**Prompt:**
Gather all lines from the material that contain "location".

**Data provided:**
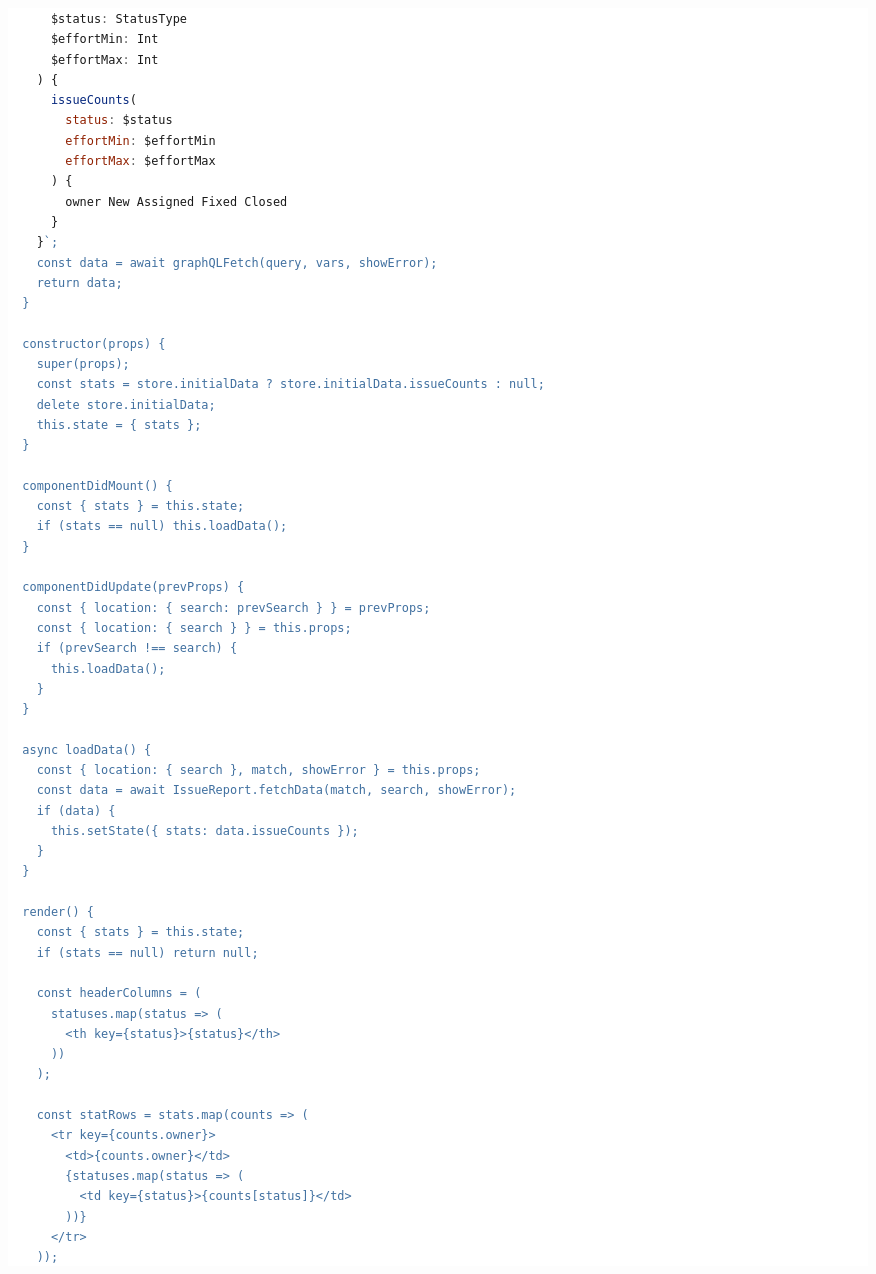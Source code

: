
 ```js
      $status: StatusType
      $effortMin: Int
      $effortMax: Int
    ) {
      issueCounts(
        status: $status
        effortMin: $effortMin
        effortMax: $effortMax
      ) {
        owner New Assigned Fixed Closed
      }
    }`;
    const data = await graphQLFetch(query, vars, showError);
    return data;
  }

  constructor(props) {
    super(props);
    const stats = store.initialData ? store.initialData.issueCounts : null;
    delete store.initialData;
    this.state = { stats };
  }

  componentDidMount() {
    const { stats } = this.state;
    if (stats == null) this.loadData();
  }

  componentDidUpdate(prevProps) {
    const { location: { search: prevSearch } } = prevProps;
    const { location: { search } } = this.props;
    if (prevSearch !== search) {
      this.loadData();
    }
  }

  async loadData() {
    const { location: { search }, match, showError } = this.props;
    const data = await IssueReport.fetchData(match, search, showError);
    if (data) {
      this.setState({ stats: data.issueCounts });
    }
  }

  render() {
    const { stats } = this.state;
    if (stats == null) return null;

    const headerColumns = (
      statuses.map(status => (
        <th key={status}>{status}</th>
      ))
    );

    const statRows = stats.map(counts => (
      <tr key={counts.owner}>
        <td>{counts.owner}</td>
        {statuses.map(status => (
          <td key={status}>{counts[status]}</td>
        ))}
      </tr>
    ));

```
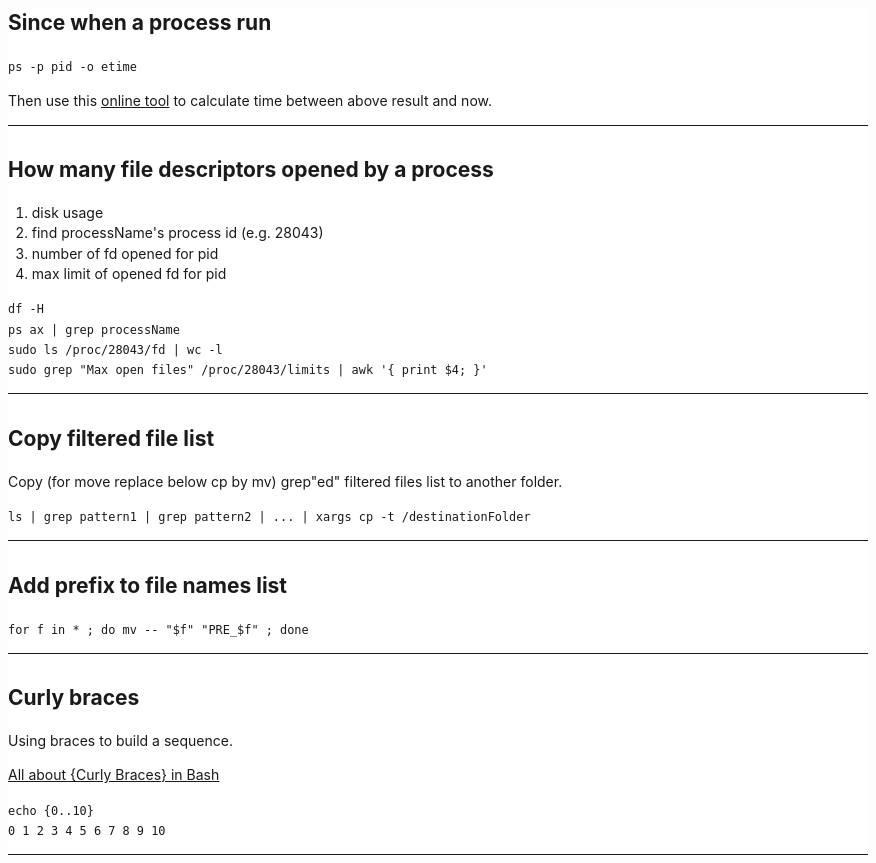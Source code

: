 
## Since when a process run

```console
ps -p pid -o etime
```

Then use this [online tool](https://www.timeanddate.com/date/timeduration.html?) to calculate time between above result and now.

---

## How many file descriptors opened by a process

1. disk usage
2. find processName's process id (e.g. 28043)
3. number of fd opened for pid
4. max limit of opened fd for pid

```console
df -H
ps ax | grep processName
sudo ls /proc/28043/fd | wc -l
sudo grep "Max open files" /proc/28043/limits | awk '{ print $4; }'
```

---

## Copy filtered file list

Copy (for move replace below cp by mv) grep"ed" filtered files list to another folder.

```console
ls | grep pattern1 | grep pattern2 | ... | xargs cp -t /destinationFolder
```

---

## Add prefix to file names list

```console
for f in * ; do mv -- "$f" "PRE_$f" ; done
```

---

## Curly braces

Using braces to build a sequence.

[All about {Curly Braces} in Bash](https://www.linux.com/topic/desktop/all-about-curly-braces-bash/)

```console
echo {0..10}
0 1 2 3 4 5 6 7 8 9 10
```

---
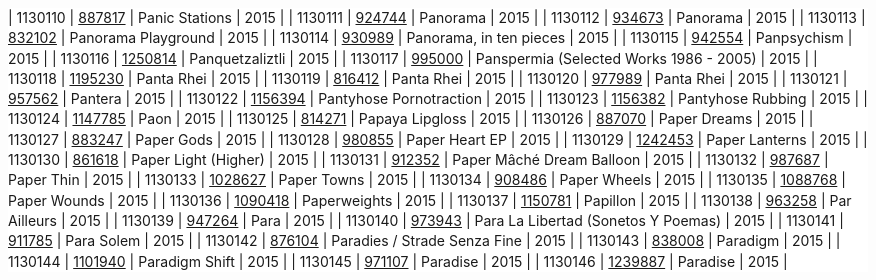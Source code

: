 | 1130110 | [887817](https://www.discogs.com/master/887817) | Panic Stations | 2015 |
| 1130111 | [924744](https://www.discogs.com/master/924744) | Panorama | 2015 |
| 1130112 | [934673](https://www.discogs.com/master/934673) | Panorama | 2015 |
| 1130113 | [832102](https://www.discogs.com/master/832102) | Panorama Playground | 2015 |
| 1130114 | [930989](https://www.discogs.com/master/930989) | Panorama, in ten pieces | 2015 |
| 1130115 | [942554](https://www.discogs.com/master/942554) | Panpsychism | 2015 |
| 1130116 | [1250814](https://www.discogs.com/master/1250814) | Panquetzaliztli | 2015 |
| 1130117 | [995000](https://www.discogs.com/master/995000) | Panspermia (Selected Works 1986 - 2005) | 2015 |
| 1130118 | [1195230](https://www.discogs.com/master/1195230) | Panta Rhei | 2015 |
| 1130119 | [816412](https://www.discogs.com/master/816412) | Panta Rhei | 2015 |
| 1130120 | [977989](https://www.discogs.com/master/977989) | Panta Rhei | 2015 |
| 1130121 | [957562](https://www.discogs.com/master/957562) | Pantera | 2015 |
| 1130122 | [1156394](https://www.discogs.com/master/1156394) | Pantyhose Pornotraction | 2015 |
| 1130123 | [1156382](https://www.discogs.com/master/1156382) | Pantyhose Rubbing | 2015 |
| 1130124 | [1147785](https://www.discogs.com/master/1147785) | Paon | 2015 |
| 1130125 | [814271](https://www.discogs.com/master/814271) | Papaya Lipgloss | 2015 |
| 1130126 | [887070](https://www.discogs.com/master/887070) | Paper Dreams | 2015 |
| 1130127 | [883247](https://www.discogs.com/master/883247) | Paper Gods | 2015 |
| 1130128 | [980855](https://www.discogs.com/master/980855) | Paper Heart EP | 2015 |
| 1130129 | [1242453](https://www.discogs.com/master/1242453) | Paper Lanterns | 2015 |
| 1130130 | [861618](https://www.discogs.com/master/861618) | Paper Light (Higher) | 2015 |
| 1130131 | [912352](https://www.discogs.com/master/912352) | Paper Mâché Dream Balloon | 2015 |
| 1130132 | [987687](https://www.discogs.com/master/987687) | Paper Thin | 2015 |
| 1130133 | [1028627](https://www.discogs.com/master/1028627) | Paper Towns | 2015 |
| 1130134 | [908486](https://www.discogs.com/master/908486) | Paper Wheels | 2015 |
| 1130135 | [1088768](https://www.discogs.com/master/1088768) | Paper Wounds | 2015 |
| 1130136 | [1090418](https://www.discogs.com/master/1090418) | Paperweights | 2015 |
| 1130137 | [1150781](https://www.discogs.com/master/1150781) | Papillon | 2015 |
| 1130138 | [963258](https://www.discogs.com/master/963258) | Par Ailleurs | 2015 |
| 1130139 | [947264](https://www.discogs.com/master/947264) | Para | 2015 |
| 1130140 | [973943](https://www.discogs.com/master/973943) | Para La Libertad (Sonetos Y Poemas) | 2015 |
| 1130141 | [911785](https://www.discogs.com/master/911785) | Para Solem | 2015 |
| 1130142 | [876104](https://www.discogs.com/master/876104) | Paradies / Strade Senza Fine | 2015 |
| 1130143 | [838008](https://www.discogs.com/master/838008) | Paradigm | 2015 |
| 1130144 | [1101940](https://www.discogs.com/master/1101940) | Paradigm Shift | 2015 |
| 1130145 | [971107](https://www.discogs.com/master/971107) | Paradise | 2015 |
| 1130146 | [1239887](https://www.discogs.com/master/1239887) | Paradise | 2015 |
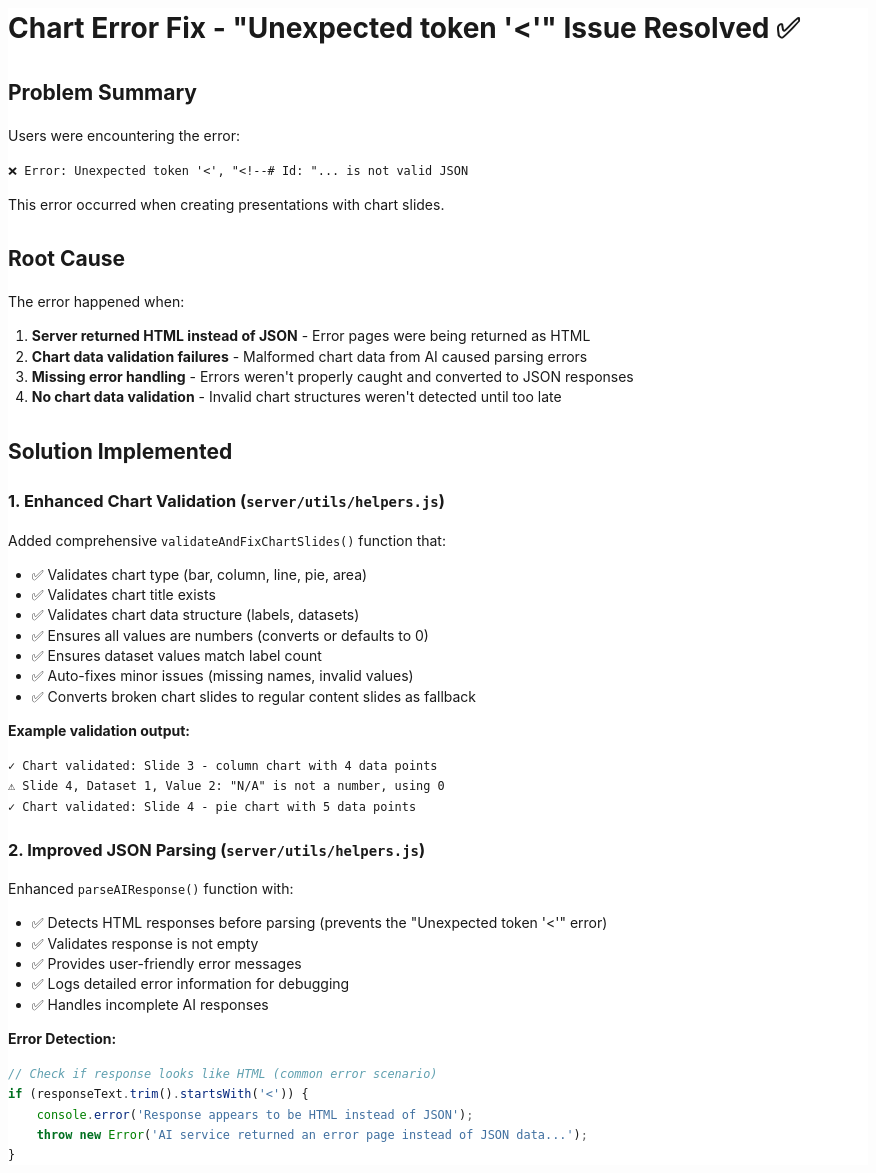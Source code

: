 # Chart Error Fix - "Unexpected token '<'" Issue Resolved ✅

## Problem Summary

Users were encountering the error:
```
❌ Error: Unexpected token '<', "<!--# Id: "... is not valid JSON
```

This error occurred when creating presentations with chart slides.

## Root Cause

The error happened when:
1. **Server returned HTML instead of JSON** - Error pages were being returned as HTML
2. **Chart data validation failures** - Malformed chart data from AI caused parsing errors
3. **Missing error handling** - Errors weren't properly caught and converted to JSON responses
4. **No chart data validation** - Invalid chart structures weren't detected until too late

## Solution Implemented

### 1. Enhanced Chart Validation (`server/utils/helpers.js`)

Added comprehensive `validateAndFixChartSlides()` function that:
- ✅ Validates chart type (bar, column, line, pie, area)
- ✅ Validates chart title exists
- ✅ Validates chart data structure (labels, datasets)
- ✅ Ensures all values are numbers (converts or defaults to 0)
- ✅ Ensures dataset values match label count
- ✅ Auto-fixes minor issues (missing names, invalid values)
- ✅ Converts broken chart slides to regular content slides as fallback

**Example validation output:**
```
✓ Chart validated: Slide 3 - column chart with 4 data points
⚠️ Slide 4, Dataset 1, Value 2: "N/A" is not a number, using 0
✓ Chart validated: Slide 4 - pie chart with 5 data points
```

### 2. Improved JSON Parsing (`server/utils/helpers.js`)

Enhanced `parseAIResponse()` function with:
- ✅ Detects HTML responses before parsing (prevents the "Unexpected token '<'" error)
- ✅ Validates response is not empty
- ✅ Provides user-friendly error messages
- ✅ Logs detailed error information for debugging
- ✅ Handles incomplete AI responses

**Error Detection:**
```javascript
// Check if response looks like HTML (common error scenario)
if (responseText.trim().startsWith('<')) {
    console.error('Response appears to be HTML instead of JSON');
    throw new Error('AI service returned an error page instead of JSON data...');
}
```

**Answer section:**
    const { location: { search: prevSearch } } = prevProps;
    const { location: { search } } = this.props;
    const { location: { search }, match, showError } = this.props;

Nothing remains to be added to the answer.